Было раннее утро, злой сонный консьерж открыл мне дверь, но не сказал ничего, поэтому я поднялся и осторожно позвонил в дверь. Долго ничего не происходило, поэтому я ещё раз однократно нажал на звонок.
– Кто там? – наконец я услышал шаги и сонный голос.
– Дед Мороз!
За дверью было молчание, видимо, соображали, какой такой Дед Мороз летом, но потом дверь приоткрылась, являя мне заспанное личико.
– Ага! Попалась! – набросился я на неё.
– Ваня! – всё, что успела пискнуть Аня, и мы, едва закрыв дверь, переместились в её спальню.
***
– Может, ты уже сам будешь презервативы приносить? – лежащая рядом со мной без сил женщина водила рукой по моей груди, – мне как-то стыдно их покупать.
– Да, Ань, когда и где?

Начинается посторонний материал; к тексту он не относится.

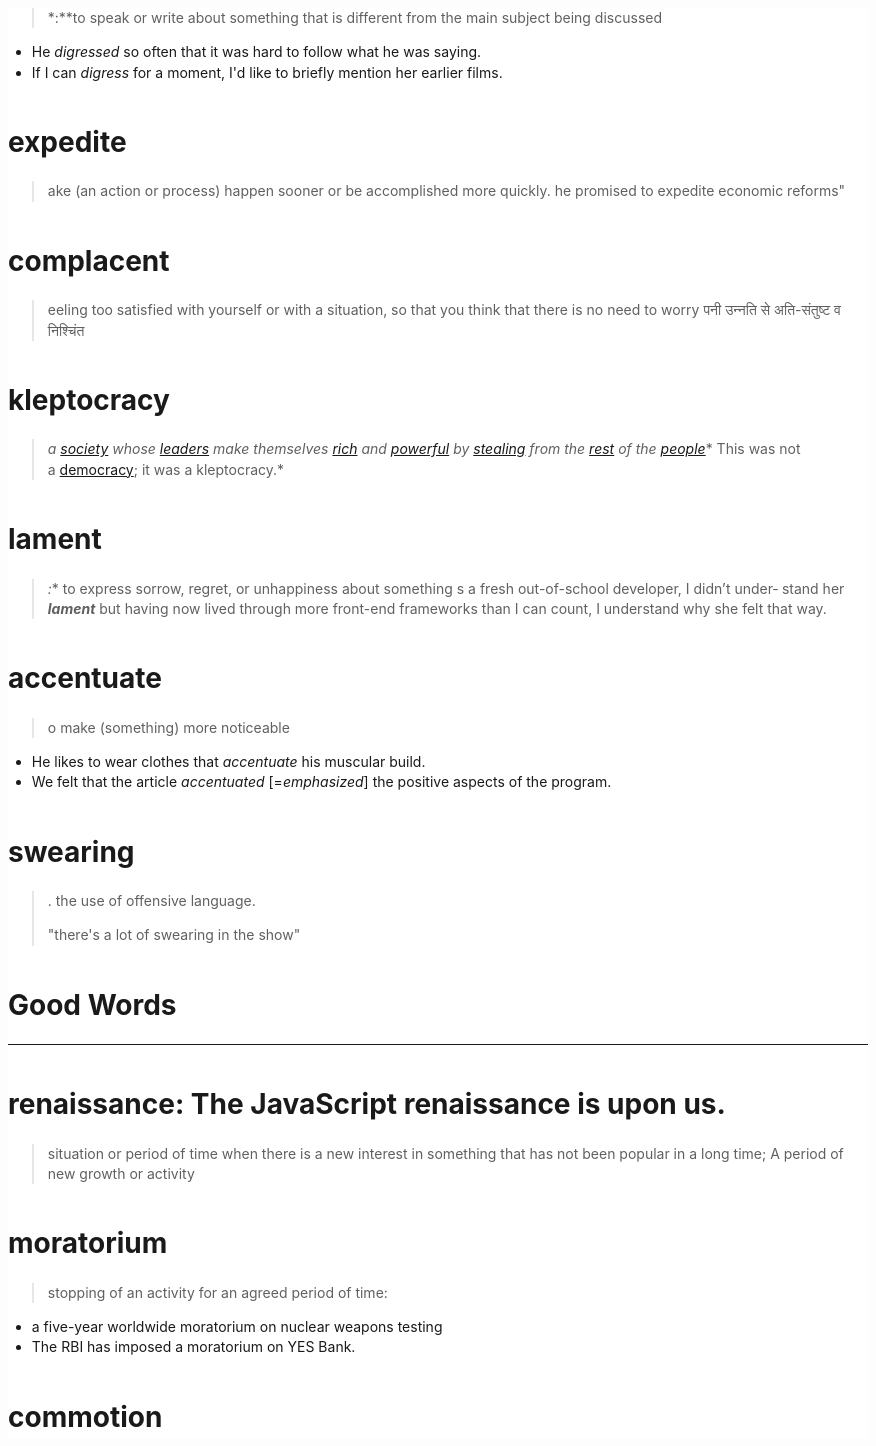 > *:**to speak or write about something that is different from the main subject being discussed
- He *digressed* so often that it was hard to follow what he was saying.
- If I can *digress* for a moment, I'd like to briefly mention her earlier films.
# **expedite**
> ake (an action or process) happen sooner or be accomplished more quickly.
> he promised to expedite economic reforms"
# **complacent**
> eeling too satisfied with yourself or with a situation, so that you think that there is no need to worry
> पनी उन्‍नति से अति-संतुष्‍ट व निश्चिंत
# **kleptocracy**
> *a [society](https://dictionary.cambridge.org/dictionary/english/society) whose [leaders](https://dictionary.cambridge.org/dictionary/english/leader) make themselves [rich](https://dictionary.cambridge.org/dictionary/english/rich) and [powerful](https://dictionary.cambridge.org/dictionary/english/powerful) by [stealing](https://dictionary.cambridge.org/dictionary/english/steal) from the [rest](https://dictionary.cambridge.org/dictionary/english/rest) of the [people](https://dictionary.cambridge.org/dictionary/english/people)**
> This was not a [democracy](https://dictionary.cambridge.org/dictionary/english/democracy); it was a kleptocracy.*
# lament
> *:**
> to express sorrow, regret, or unhappiness about something
> s a fresh out-of-school developer, I didn’t under‐ stand her ***lament*** but having now lived through more front-end frameworks than I can count, I understand why she felt that way.
# accentuate
> o make (something) more noticeable
- He likes to wear clothes that *accentuate* his muscular build.
- We felt that the article *accentuated* [=*emphasized*] the positive aspects of the program.
# **swearing**
> . the use of offensive language.
>    
>    "there's a lot of swearing in the show"
>    
# Good Words
---
# renaissance: The JavaScript renaissance is upon us.
>  situation or period of time when there is a new interest in something that has not been popular in a long time; A period of new growth or activity
# moratorium
>  stopping of an activity for an agreed period of time:
- a five-year worldwide moratorium on nuclear weapons testing
- The RBI has imposed a moratorium on YES Bank.
# commotion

Я в Москве знаю только четыре адреса, – я лениво подул на её нос, и она смешно его сморщила, – ну, или можем обойтись без секса, просто встречаться, дарить цветы, целоваться украдкой.
– Гад, – резюмировала она.
– Гад, – со вздохом признался я, понимая, что по-хорошему надо бы с ней наконец поговорить, – тебе когда на работу?
Аня тут же спохватилась, поднялась с кровати и посмотрела на будильник.
– Если найдёшь мне такси, то через два часа.
– Давай тогда серьёзно поговорим.
Она мгновенно испугалась, повернулась ко мне и, поймав мой взгляд, взволнованно произнесла:
– Ты бросаешь меня?
Я опешил.
– Я, конечно, свинья ещё та, но бросать девушку сразу после секса – это как-то неправильно. С чего вообще у тебя в голове такие мысли появились?